> ABOUT THIS TASK
Each line below containing the word "MerkleTree" needs to be shown.
GIVEN DATA Start Marker
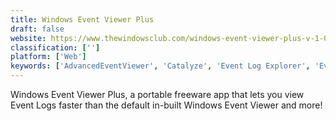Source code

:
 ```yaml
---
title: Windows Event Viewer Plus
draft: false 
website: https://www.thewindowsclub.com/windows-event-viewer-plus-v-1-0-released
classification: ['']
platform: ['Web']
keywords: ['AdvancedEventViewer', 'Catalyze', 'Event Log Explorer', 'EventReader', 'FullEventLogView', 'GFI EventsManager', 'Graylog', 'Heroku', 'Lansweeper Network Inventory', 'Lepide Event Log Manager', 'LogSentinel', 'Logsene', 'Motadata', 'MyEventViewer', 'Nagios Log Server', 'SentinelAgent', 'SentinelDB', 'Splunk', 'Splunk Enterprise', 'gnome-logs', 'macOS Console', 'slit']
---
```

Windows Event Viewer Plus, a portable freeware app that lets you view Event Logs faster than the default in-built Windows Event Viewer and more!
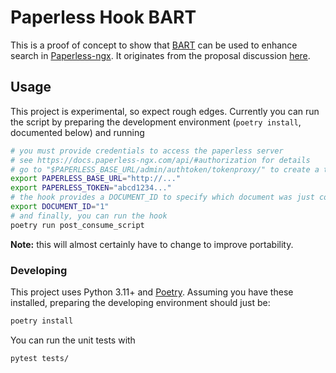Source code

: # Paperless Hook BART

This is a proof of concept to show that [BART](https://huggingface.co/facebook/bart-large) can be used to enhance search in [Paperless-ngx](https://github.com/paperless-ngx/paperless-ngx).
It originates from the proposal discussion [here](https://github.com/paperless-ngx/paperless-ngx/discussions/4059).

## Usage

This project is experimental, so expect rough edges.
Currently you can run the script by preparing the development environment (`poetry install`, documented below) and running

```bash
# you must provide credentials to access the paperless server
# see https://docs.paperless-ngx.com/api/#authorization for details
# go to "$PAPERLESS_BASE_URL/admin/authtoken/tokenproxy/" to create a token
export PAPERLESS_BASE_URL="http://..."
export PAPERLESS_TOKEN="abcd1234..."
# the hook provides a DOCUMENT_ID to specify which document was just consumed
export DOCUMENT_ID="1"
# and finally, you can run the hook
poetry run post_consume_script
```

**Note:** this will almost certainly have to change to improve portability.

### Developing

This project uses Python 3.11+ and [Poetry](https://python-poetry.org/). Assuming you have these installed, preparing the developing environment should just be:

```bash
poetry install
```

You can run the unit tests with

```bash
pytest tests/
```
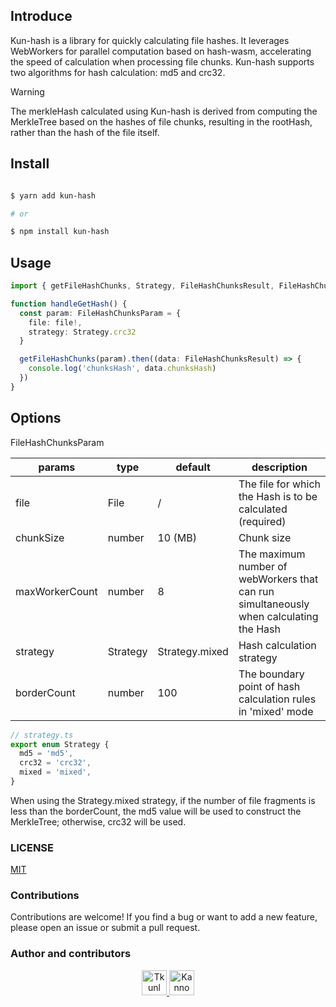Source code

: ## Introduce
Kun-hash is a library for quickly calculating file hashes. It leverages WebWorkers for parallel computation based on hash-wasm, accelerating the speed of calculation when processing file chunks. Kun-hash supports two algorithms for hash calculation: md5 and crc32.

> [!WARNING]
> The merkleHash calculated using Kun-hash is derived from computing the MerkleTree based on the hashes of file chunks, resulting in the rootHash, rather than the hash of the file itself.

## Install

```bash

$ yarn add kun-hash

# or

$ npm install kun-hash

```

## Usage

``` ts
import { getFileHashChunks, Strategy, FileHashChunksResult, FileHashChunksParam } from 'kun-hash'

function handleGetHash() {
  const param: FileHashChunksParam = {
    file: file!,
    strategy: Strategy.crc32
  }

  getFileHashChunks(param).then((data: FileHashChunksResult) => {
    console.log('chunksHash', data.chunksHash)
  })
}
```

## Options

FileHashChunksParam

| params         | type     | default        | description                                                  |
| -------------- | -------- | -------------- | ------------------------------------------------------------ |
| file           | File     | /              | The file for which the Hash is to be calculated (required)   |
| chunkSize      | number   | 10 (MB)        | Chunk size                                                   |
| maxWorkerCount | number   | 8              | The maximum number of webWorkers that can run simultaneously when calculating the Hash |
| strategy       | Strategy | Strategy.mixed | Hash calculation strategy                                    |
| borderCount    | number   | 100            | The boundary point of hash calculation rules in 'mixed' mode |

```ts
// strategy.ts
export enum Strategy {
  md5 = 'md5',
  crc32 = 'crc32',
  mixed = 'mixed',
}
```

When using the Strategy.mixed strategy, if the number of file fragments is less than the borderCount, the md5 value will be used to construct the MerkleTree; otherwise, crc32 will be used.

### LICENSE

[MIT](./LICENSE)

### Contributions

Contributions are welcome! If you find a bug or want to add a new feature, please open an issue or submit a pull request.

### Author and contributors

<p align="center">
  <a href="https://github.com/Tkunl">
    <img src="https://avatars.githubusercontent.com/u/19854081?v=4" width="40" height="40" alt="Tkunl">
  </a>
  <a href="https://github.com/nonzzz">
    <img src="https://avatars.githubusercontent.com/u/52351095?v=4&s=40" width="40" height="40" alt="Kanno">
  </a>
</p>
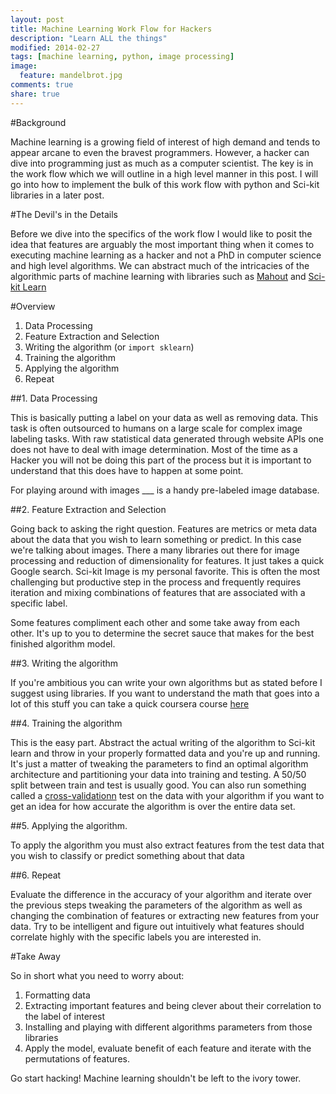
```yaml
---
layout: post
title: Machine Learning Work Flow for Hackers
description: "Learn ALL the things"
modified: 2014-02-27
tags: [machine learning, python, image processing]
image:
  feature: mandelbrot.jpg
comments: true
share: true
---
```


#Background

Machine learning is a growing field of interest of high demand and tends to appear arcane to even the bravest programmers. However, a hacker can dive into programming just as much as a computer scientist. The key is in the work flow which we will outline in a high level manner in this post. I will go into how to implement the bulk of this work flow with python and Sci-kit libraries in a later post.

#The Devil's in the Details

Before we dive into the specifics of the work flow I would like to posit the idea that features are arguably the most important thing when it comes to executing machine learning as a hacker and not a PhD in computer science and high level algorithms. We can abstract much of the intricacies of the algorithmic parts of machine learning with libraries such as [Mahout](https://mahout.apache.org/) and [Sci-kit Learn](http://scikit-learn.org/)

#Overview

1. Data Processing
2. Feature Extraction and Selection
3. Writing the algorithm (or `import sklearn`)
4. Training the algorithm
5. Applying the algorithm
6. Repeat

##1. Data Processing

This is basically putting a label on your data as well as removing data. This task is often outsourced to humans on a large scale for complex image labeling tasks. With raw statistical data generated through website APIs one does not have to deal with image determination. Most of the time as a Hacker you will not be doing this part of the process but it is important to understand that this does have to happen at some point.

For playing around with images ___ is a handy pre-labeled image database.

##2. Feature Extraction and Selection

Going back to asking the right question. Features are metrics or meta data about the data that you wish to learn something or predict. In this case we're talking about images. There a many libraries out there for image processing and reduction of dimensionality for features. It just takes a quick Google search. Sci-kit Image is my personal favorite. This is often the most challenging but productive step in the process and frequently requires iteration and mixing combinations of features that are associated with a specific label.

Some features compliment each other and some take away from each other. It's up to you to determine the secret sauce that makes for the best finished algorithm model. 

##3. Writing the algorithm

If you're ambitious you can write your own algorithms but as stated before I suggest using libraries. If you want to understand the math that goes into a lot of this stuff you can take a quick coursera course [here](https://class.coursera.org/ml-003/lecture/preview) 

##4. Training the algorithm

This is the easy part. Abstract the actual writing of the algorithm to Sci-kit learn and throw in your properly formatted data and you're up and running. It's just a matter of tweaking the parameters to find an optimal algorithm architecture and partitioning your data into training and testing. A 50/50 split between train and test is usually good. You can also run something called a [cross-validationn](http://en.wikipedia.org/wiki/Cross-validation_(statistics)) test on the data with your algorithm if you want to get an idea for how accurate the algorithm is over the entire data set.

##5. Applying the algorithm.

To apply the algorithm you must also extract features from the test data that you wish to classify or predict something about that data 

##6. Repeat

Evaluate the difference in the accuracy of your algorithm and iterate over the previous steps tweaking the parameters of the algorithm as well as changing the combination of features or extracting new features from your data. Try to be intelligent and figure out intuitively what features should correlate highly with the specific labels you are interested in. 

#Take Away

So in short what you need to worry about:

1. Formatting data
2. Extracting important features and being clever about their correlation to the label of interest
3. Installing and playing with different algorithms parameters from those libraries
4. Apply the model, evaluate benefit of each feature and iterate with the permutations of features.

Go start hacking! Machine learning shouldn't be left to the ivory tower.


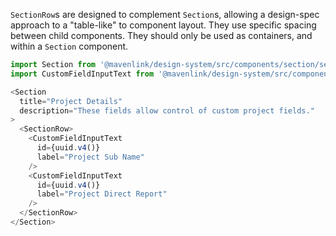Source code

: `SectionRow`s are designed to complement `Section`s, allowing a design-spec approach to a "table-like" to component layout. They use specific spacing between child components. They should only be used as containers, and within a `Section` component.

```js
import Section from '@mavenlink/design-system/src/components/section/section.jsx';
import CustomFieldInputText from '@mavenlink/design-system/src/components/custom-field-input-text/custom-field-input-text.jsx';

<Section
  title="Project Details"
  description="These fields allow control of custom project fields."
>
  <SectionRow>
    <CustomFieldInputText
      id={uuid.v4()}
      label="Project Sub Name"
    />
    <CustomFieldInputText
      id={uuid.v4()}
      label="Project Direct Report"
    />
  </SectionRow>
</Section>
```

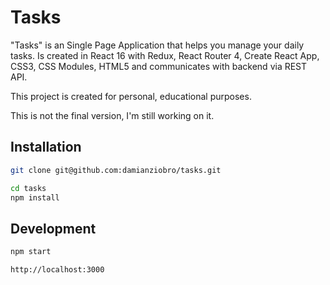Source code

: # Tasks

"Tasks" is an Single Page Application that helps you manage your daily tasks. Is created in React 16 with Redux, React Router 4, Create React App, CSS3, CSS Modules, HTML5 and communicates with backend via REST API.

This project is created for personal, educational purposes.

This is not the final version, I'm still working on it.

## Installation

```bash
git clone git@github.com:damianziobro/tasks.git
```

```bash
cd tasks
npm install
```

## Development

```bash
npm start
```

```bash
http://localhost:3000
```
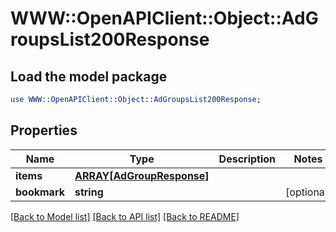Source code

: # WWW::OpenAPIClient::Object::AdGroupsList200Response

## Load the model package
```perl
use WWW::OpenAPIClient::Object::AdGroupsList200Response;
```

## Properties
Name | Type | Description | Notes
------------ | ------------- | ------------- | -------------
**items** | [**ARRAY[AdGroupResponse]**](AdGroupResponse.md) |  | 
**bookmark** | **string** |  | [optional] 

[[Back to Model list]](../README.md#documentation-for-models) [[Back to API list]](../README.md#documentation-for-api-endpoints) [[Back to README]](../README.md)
GIVEN DATA End Marker
> SOLUTION TO THIS EXERCISE
> The merkleHash calculated using Kun-hash is derived from computing the MerkleTree based on the hashes of file chunks, resulting in the rootHash, rather than the hash of the file itself.
When using the Strategy.mixed strategy, if the number of file fragments is less than the borderCount, the md5 value will be used to construct the MerkleTree; otherwise, crc32 will be used.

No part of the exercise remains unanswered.